> What you will do
Every line below between the line holding "NLRP3 inflammasome in" and the line holding "cathepsin B release", inclusive, should be repeated exactly, and all other lines omitted.

========================================

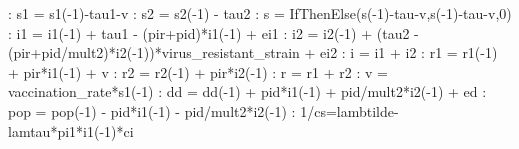 \documentclass{article}%
\begin{document}
   :  s1 = s1({-}1){-}tau1{-}v\newline%
   :  s2 = s2({-}1) {-} tau2\newline%
   :  s  = IfThenElse(s({-}1){-}tau{-}v,s({-}1){-}tau{-}v,0)\newline%
   :  i1 = i1({-}1) + tau1 {-} (pir+pid)*i1({-}1) + ei1\newline%
   :  i2 = i2({-}1) + (tau2 {-} (pir+pid/mult2)*i2({-}1))*virus\_resistant\_strain + ei2\newline%
   :  i = i1 + i2\newline%
   :  r1 = r1({-}1) + pir*i1({-}1) + v\newline%
   :  r2 = r2({-}1) + pir*i2({-}1)\newline%
   :  r  = r1 + r2\newline%
   :  v = vaccination\_rate*s1({-}1)\newline%
   :  dd = dd({-}1) + pid*i1({-}1) + pid/mult2*i2({-}1) + ed\newline%
   :  pop = pop({-}1) {-} pid*i1({-}1) {-} pid/mult2*i2({-}1)\newline%
   :  1/cs=lambtilde{-}lamtau*pi1*i1({-}1)*ci\newline%
\newline%
\end{document}
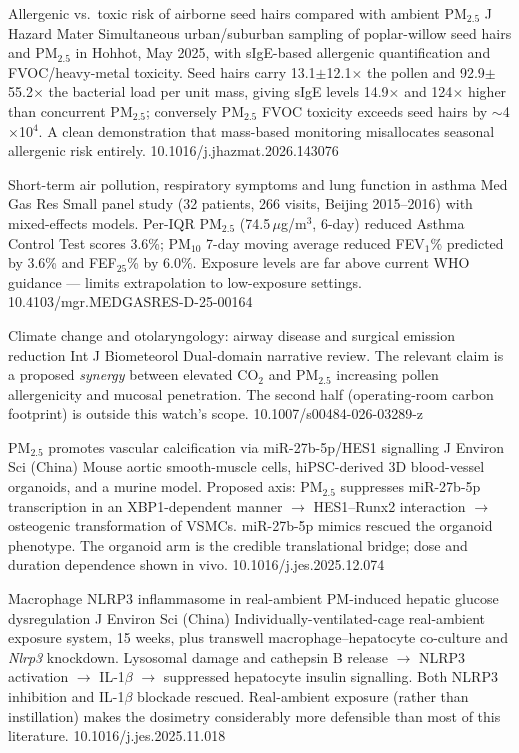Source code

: \documentclass[10pt]{article}
\begin{document}
{Allergenic vs.\ toxic risk of airborne seed hairs compared with ambient PM$_{2.5}$}
{J Hazard Mater}
{Simultaneous urban/suburban sampling of poplar-willow seed hairs and PM$_{2.5}$ in
Hohhot, May 2025, with sIgE-based allergenic quantification and FVOC/heavy-metal
toxicity. Seed hairs carry 13.1$\pm$12.1$\times$ the pollen and 92.9$\pm$55.2$\times$ the
bacterial load per unit mass, giving sIgE levels 14.9$\times$ and 124$\times$ higher than
concurrent PM$_{2.5}$; conversely PM$_{2.5}$ FVOC toxicity exceeds seed hairs by
$\sim$4$\times$10$^4$. A clean demonstration that mass-based monitoring misallocates
seasonal allergenic risk entirely.}
{10.1016/j.jhazmat.2026.143076}

{Short-term air pollution, respiratory symptoms and lung function in asthma}
{Med Gas Res}
{Small panel study (32 patients, 266 visits, Beijing 2015--2016) with mixed-effects
models. Per-IQR PM$_{2.5}$ (74.5\,$\mu$g/m$^3$, 6-day) reduced Asthma Control Test
scores 3.6\%; PM$_{10}$ 7-day moving average reduced FEV$_1$\% predicted by 3.6\% and
FEF$_{25}$\% by 6.0\%. Exposure levels are far above current WHO guidance --- limits
extrapolation to low-exposure settings.}
{10.4103/mgr.MEDGASRES-D-25-00164}

{Climate change and otolaryngology: airway disease and surgical emission reduction}
{Int J Biometeorol}
{Dual-domain narrative review. The relevant claim is a proposed \emph{synergy} between
elevated CO$_2$ and PM$_{2.5}$ increasing pollen allergenicity and mucosal penetration.
The second half (operating-room carbon footprint) is outside this watch's scope.}
{10.1007/s00484-026-03289-z}


{PM$_{2.5}$ promotes vascular calcification via miR-27b-5p/HES1 signalling}
{J Environ Sci (China)}
{Mouse aortic smooth-muscle cells, hiPSC-derived 3D blood-vessel organoids, and a murine
model. Proposed axis: PM$_{2.5}$ suppresses miR-27b-5p transcription in an XBP1-dependent
manner $\to$ HES1--Runx2 interaction $\to$ osteogenic transformation of VSMCs.
miR-27b-5p mimics rescued the organoid phenotype. The organoid arm is the credible
translational bridge; dose and duration dependence shown in vivo.}
{10.1016/j.jes.2025.12.074}

{Macrophage NLRP3 inflammasome in real-ambient PM-induced hepatic glucose dysregulation}
{J Environ Sci (China)}
{Individually-ventilated-cage real-ambient exposure system, 15 weeks, plus transwell
macrophage--hepatocyte co-culture and \textit{Nlrp3} knockdown. Lysosomal damage and
cathepsin B release $\to$ NLRP3 activation $\to$ IL-1$\beta$ $\to$ suppressed hepatocyte
insulin signalling. Both NLRP3 inhibition and IL-1$\beta$ blockade rescued.
Real-ambient exposure (rather than instillation) makes the dosimetry considerably more
defensible than most of this literature.}
{10.1016/j.jes.2025.11.018}
\end{document}
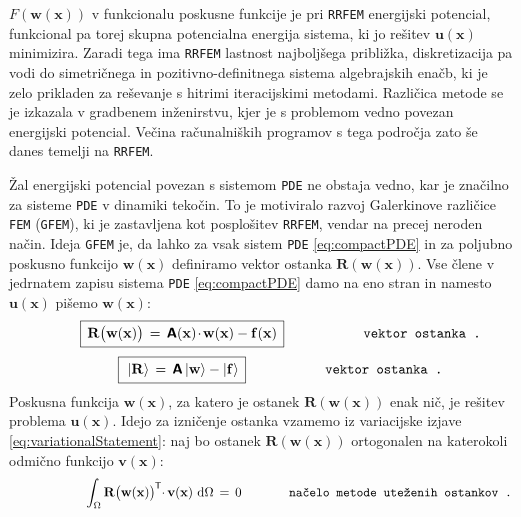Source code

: $F\left(\mathbf{w}(\mathbf{x})\right)$ v funkcionalu poskusne funkcije je pri \texttt{RRFEM} energijski potencial, funkcional pa torej skupna potencialna energija sistema, ki jo rešitev $\mathbf{u}(\mathbf{x})$ minimizira. Zaradi tega ima \texttt{RRFEM} last\-nost najboljšega približka, diskretizacija pa vodi do simetričnega in pozitivno-definitnega sistema algebrajskih enačb, ki je zelo prikladen za reševanje s hitrimi iteracijskimi metodami. Različica metode se je izkazala v gradbenem inženirstvu, kjer je s problemom vedno povezan energijski potencial. Večina računalniških programov s tega področja zato še danes temelji na \texttt{RRFEM}.

Žal energijski potencial povezan s sistemom \texttt{PDE} ne obstaja vedno, kar je značilno za sisteme \texttt{PDE} v dinamiki tekočin. To je motiviralo razvoj Galerkinove različice \texttt{FEM} (\texttt{GFEM}), ki je zastavljena kot posplošitev \texttt{RRFEM}, vendar na precej neroden način. Ideja \texttt{GFEM} je, da lahko za vsak sistem \texttt{PDE} \eqref{eq:compactPDE} in za poljubno poskusno funkcijo $\mathbf{w(x)}$ definiramo vektor ostanka $\mathbf{R(w(x))}$. Vse člene v jedrnatem zapisu sistema \texttt{PDE} \eqref{eq:compactPDE} damo na eno stran in namesto $\mathbf{u(x)}$ pišemo $\mathbf{w(x)}$:
\begin{equation}
	\hspace{10mm} \boxed{\, \vphantom{\big(}
		\mathbf{R\big(w(x)\big)} \, = \, \mathbsf{A}(\mathbf{x}) \mkern-2.5mu \cdot \mkern-2mu \mathbf{w(x)} - \mathbf{f(x)} \,
	}\hspace{20mm} \texttt{vektor ostanka .}
	\label{eq:residual}
\end{equation}
\begin{equation}
	\hspace{10mm} \boxed{\, \vphantom{\big(}
		\ket{\mathbf{R}} \, = \, \mathbsf{A} \ket{\mathbf{w}} - \ket{\mathbf{f}} \,
	}\hspace{20mm} \texttt{vektor ostanka .}
	\label{eq:residual}
\end{equation}
Poskusna funkcija $\mathbf{w(x)}$, za katero je ostanek $\mathbf{R(w(x))}$ enak nič, je rešitev problema $\mathbf{u(x)}$. Idejo za izničenje ostanka vzamemo iz variacijske izjave \eqref{eq:variationalStatement}: naj bo ostanek $\mathbf{R(w(x))}$ ortogonalen na katerokoli odmično funkcijo $\mathbf{v(x)}$:
\begin{equation}
	\hspace{21mm} \int_{\Omega} \mathbf{R\big(w(x)\big)}^\mathsf{\mkern-1mu T} \mkern-4.5mu \cdot \mkern-1mu \mathbf{v(x)} \ \ud \Omega \, = \, 0 \hspace{13mm} \texttt{načelo metode uteženih ostankov .}
	\label{eq:GfemStatement}
\end{equation}
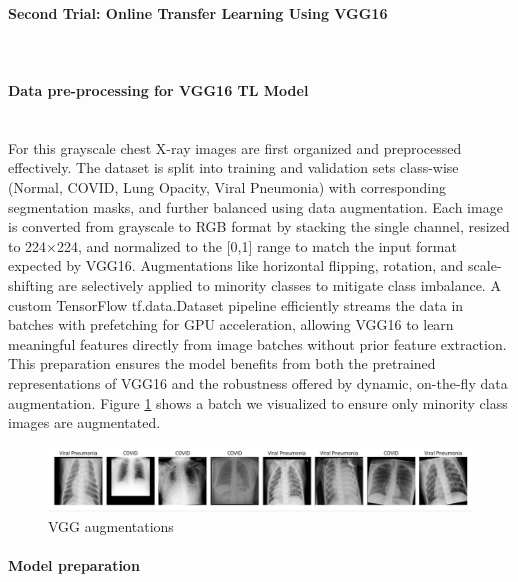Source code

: \documentclass{article}
\begin{document}
\paragraph{Second Trial: Online Transfer Learning Using VGG16}\mbox{}\\
\paragraph{Data pre-processing for VGG16 TL Model}\mbox{}\\

 For this grayscale chest X-ray images are first organized and preprocessed effectively. The dataset is split into training and validation sets class-wise (Normal, COVID, Lung Opacity, Viral Pneumonia) with corresponding segmentation masks, and further balanced using data augmentation. Each image is converted from grayscale to RGB format by stacking the single channel, resized to 224×224, and normalized to the [0,1] range to match the input format expected by VGG16. Augmentations like horizontal flipping, rotation, and scale-shifting are selectively applied to minority classes to mitigate class imbalance. A custom TensorFlow tf.data.Dataset pipeline efficiently streams the data in batches with prefetching for GPU acceleration, allowing VGG16 to learn meaningful features directly from image batches without prior feature extraction. This preparation ensures the model benefits from both the pretrained representations of VGG16 and the robustness offered by dynamic, on-the-fly data augmentation.
Figure \ref{fig:vgg16augmentations.png} shows a batch we visualized to ensure only minority class images are augmentated.

\begin{figure}[h!] %
    \centering
    \includegraphics[width=1.0\linewidth]{vgg16augmentations.png}
    \caption{VGG augmentations}
    \label{fig:vgg16augmentations.png}
\end{figure}
\paragraph{Model preparation}\mbox{}\\
\end{document}
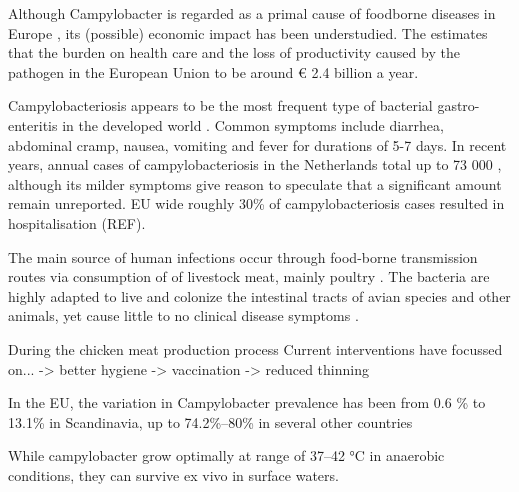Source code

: \iffalse
1.	Establish field  -> Z
    a.	Societal relevance
2.	Outline problem in the field (Elias)
    a.	Scientific relevance
3.	Present solution to problem in the field
    a.	Problem statement/research question -> Z
    b.	Explain relevance of simulation method (Elias) considering the problem
4.	Reading guide -> Z

Target: 1000 words\
♫♪.ılılıll|̲̅̅●̲̅̅|̲̅̅=̲̅̅|̲̅̅●̲̅̅|llılılı.♫♪
\fi

Although Campylobacter is regarded as a primal cause of foodborne diseases in Europe \parencite{european_food_safety_authority_european_2019}
, its (possible) economic impact has been understudied. The \citeauthor{european_food_safety_authority_campylobacter_nodate} estimates that the burden on health care and the loss of productivity caused by the pathogen in the European Union to be around \euro{} 2.4 billion a year. %

Campylobacteriosis appears to be the most frequent type of bacterial gastro-enteritis in the developed world \cite{fouts_major_2005}. Common symptoms include diarrhea, abdominal cramp, nausea, vomiting and fever for durations of 5-7 days. In recent years, annual cases of campylobacteriosis in the Netherlands total up to 73 000 \cite{lagerweij_disease_2020}, although its milder symptoms give reason to speculate that a significant amount remain unreported\cite{koutsoumanis_update_2020}. EU wide roughly 30\% of campylobacteriosis cases resulted in hospitalisation (REF).

The main source of human infections occur through food-borne transmission routes via consumption of of livestock meat, mainly poultry \cite{wilson_tracing_2008}. The bacteria are highly adapted to live and colonize the intestinal tracts of avian species and other animals, yet cause little to no clinical disease symptoms \cite{saif_diseases_2008}. 

During the chicken meat production process
Current interventions have focussed on...
-> better hygiene
-> vaccination
-> reduced thinning

In the EU, the variation in Campylobacter prevalence has been from 0.6 \% to 13.1\% in Scandinavia, up to 74.2\%–80\% in  several  other  countries

While campylobacter grow optimally at range of 37–42 °C \cite{bronowski_role_2014} in anaerobic conditions, they can survive ex vivo in surface waters.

========================================

> Answer box
{Macrophage NLRP3 inflammasome in real-ambient PM-induced hepatic glucose dysregulation}
{J Environ Sci (China)}
{Individually-ventilated-cage real-ambient exposure system, 15 weeks, plus transwell
macrophage--hepatocyte co-culture and \textit{Nlrp3} knockdown. Lysosomal damage and
cathepsin B release $\to$ NLRP3 activation $\to$ IL-1$\beta$ $\to$ suppressed hepatocyte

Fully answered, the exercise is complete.